Both critics and supporters of the Trump Administration may agree that, of all human rights issues, religious freedom has ranked among its highest. On May 4, 2017, the Trump Administration issued a Presidential Executive Order “Promoting Free Speech and Religious Liberty.” From May 19 to May 27, 2017, President Trump embarked on his first international trip. The destinations included Saudi Arabia, Israel, Rome, and Vatican City, home to the Holy Sites of three major religions.

The United States continues to stand for both national security and values we share with trusted friends, partners, and allies such as South Korea. South Korea is home to Asia’s second largest Christian population.
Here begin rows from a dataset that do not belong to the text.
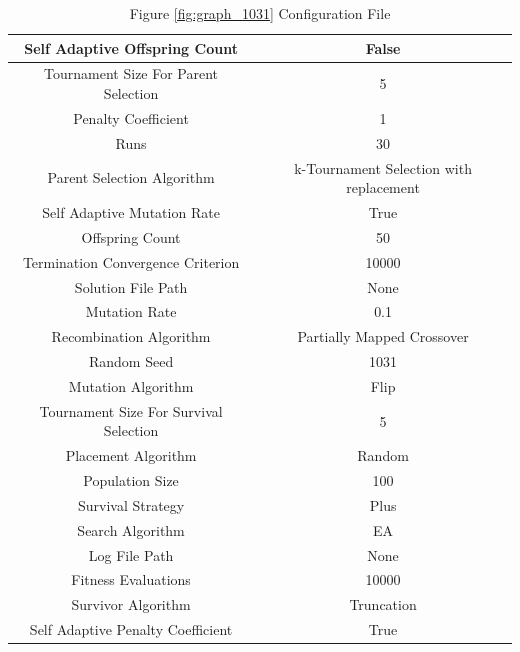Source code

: \documentclass{standalone}
\begin{document}
\clearpage
\begin{table}[!htb]
	\centering
	\caption{Figure \ref{fig:graph_1031} Configuration File}
	\label{tab:graph_1031}
	\begin{tabular}{| c | c |}
		\hline
		Self Adaptive Offspring Count		& False		 \\
		\hline
		Tournament Size For Parent Selection		& 5		 \\
		\hline
		Penalty Coefficient		& 1		 \\
		\hline
		Runs		& 30		 \\
		\hline
		Parent Selection Algorithm		& k-Tournament Selection with replacement		 \\
		\hline
		Self Adaptive Mutation Rate		& True		 \\
		\hline
		Offspring Count		& 50		 \\
		\hline
		Termination Convergence Criterion		& 10000		 \\
		\hline
		Solution File Path		& None		 \\
		\hline
		Mutation Rate		& 0.1		 \\
		\hline
		Recombination Algorithm		& Partially Mapped Crossover		 \\
		\hline
		Random Seed		& 1031		 \\
		\hline
		Mutation Algorithm		& Flip		 \\
		\hline
		Tournament Size For Survival Selection		& 5		 \\
		\hline
		Placement Algorithm		& Random		 \\
		\hline
		Population Size		& 100		 \\
		\hline
		Survival Strategy		& Plus		 \\
		\hline
		Search Algorithm		& EA		 \\
		\hline
		Log File Path		& None		 \\
		\hline
		Fitness Evaluations		& 10000		 \\
		\hline
		Survivor Algorithm		& Truncation		 \\
		\hline
		Self Adaptive Penalty Coefficient		& True		 \\
		\hline
	\end{tabular}
\end{table}
\end{document}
South Korea’s most prevalent religion is Christianity (19.7 percent Protestant, 7.9 percent Catholic). Respect for human rights, in particular respect for religious freedom, lies at the very heart of the fundamental values we share with our Korean friends. And faith can provide an avenue of communication with our Korean allies. After all, South Korean President Moon Jae-in is a Catholic, one of many Catholic Koreans who cherish the miracle of the birth, survival, and growth of the Korean Catholic Church.
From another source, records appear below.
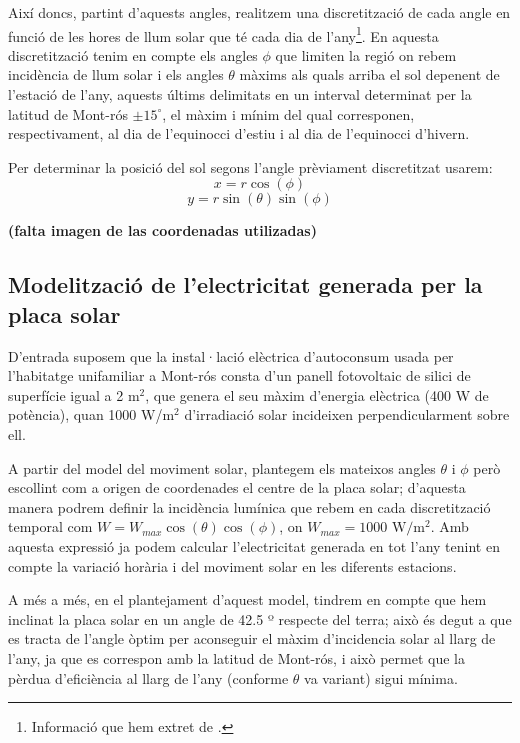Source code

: \documentclass[10pt, twoside, a4paper]{article}
\begin{document}
Així doncs, partint d'aquests angles, realitzem una discretització de cada angle en funció de les hores de llum solar que té cada dia de l'any\footnote{Informació que hem extret de \cite{ref5}.}. En aquesta discretització tenim en compte els angles $\phi$ que limiten la regió on rebem incidència de llum solar i els angles $\theta$ màxims als quals arriba el sol depenent de l'estació de l'any, aquests últims delimitats en un interval determinat per la latitud de Mont-rós $\pm 15^\circ$, el màxim i mínim del qual corresponen, respectivament, al dia de l'equinocci d'estiu i al dia de l'equinocci d'hivern.

Per determinar la posició del sol segons l'angle prèviament discretitzat usarem:
\begin{equation}
    x = r\cos(\phi)
\end{equation}
\begin{equation}
    y = r\sin(\theta)\sin(\phi)
\end{equation}

\textbf{(falta imagen de las coordenadas utilizadas)}

\subsection{Modelització de l'electricitat generada per la placa solar}
D'entrada suposem que la instal·lació elèctrica d'autoconsum usada per l'habitatge unifamiliar a Mont-rós consta d'un panell fotovoltaic de silici de superfície igual a 2 m$^2$, que genera el seu màxim d'energia elèctrica (400 W de potència), quan 1000 W/m$^2$ d'irradiació solar incideixen perpendicularment sobre ell.

A partir del model del moviment solar, plantegem els mateixos angles $\theta$ i $\phi$ però escollint com a origen de coordenades el centre de la placa solar; d'aquesta manera podrem definir la incidència lumínica que rebem en cada discretització temporal com $W = W_{max}\cos(\theta)\cos(\phi)$, on $W_{max} = 1000 \text{ W/m$^2$}$. Amb aquesta expressió ja podem calcular l'electricitat generada en tot l'any tenint en compte la variació horària i del moviment solar en les diferents estacions.

A més a més, en el plantejament d'aquest model, tindrem en compte que  hem inclinat la placa solar en un angle de 42.5 º respecte del terra; això és degut a que es tracta de l'angle òptim per aconseguir el màxim d'incidencia solar al llarg de l'any, ja que es correspon amb la latitud de Mont-rós, i això permet que la pèrdua d'eficiència al llarg de l'any (conforme $\theta$ va variant) sigui mínima.
\end{document}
In North Korea, the Kim regime has continued to oppress human rights, in particular religious freedom, for seven decades. Nineteen years after the fall of communism in Eastern Europe, the Kim regime has not only managed to survive, but also to accomplish two hereditary transmissions of power, from grandfather Kim Il-sung to son Kim Jong-il in July 1994, and from son Kim Jong-il to grandson Kim Jong-un in December 2011. One possible explanation for the longevity of the Kim regime is that it is the result of the fusion of four totalitarian political systems. All North Koreans have known for the past six centuries has been totalitarianism: five hundred years of the feudal Chosun dynasty; forty years of Japanese imperial occupation from 1905 to 1945; Stalinist communism; and the Kim family regime’s kleptocratic tyranny.

As the tragedy of Korean separation continues after seven decades, one remembers that the northern half of the Korean peninsula was once the cradle of the Korean Presbyterian Church. Prior to the communist takeover, the capital city of Pyongyang used to be known as the “Jerusalem of the East.” In North Korea, Christianity was once a way of life. Two churches on the same street corner were a common sight. However, in 1946, the North Korean People’s Committee forced the closure of churches with congregations that did not meet a certain predetermined number of attendees. The Committee began to forbid Protestant and Catholic in-house assemblies, and made Sunday a workday and Monday a rest day. Under the pretext that the sound of religious songs disturbed public life, the same Committee asked churches to relocate. Communist party agitators were inserted into Christian communities and church assemblies. They began criticizing the sermons as being “unprogressive.”

In North Korea, religious freedom went from restriction to suppression to violent obliteration. In a 1962 speech before the People’s Safety Agency, the North Korean secret political police, Kim Il-sung said:
“We cannot move towards a communist society with religious people. That is why we had to put on trial and punish those who hold positions of deacons or higher in Protestant or Catholic churches. Other undesirables among the religious people were also put on trial. Believers were given the choice to give up religion so they can get away with labor work. Those who did not were sent to prison camps.”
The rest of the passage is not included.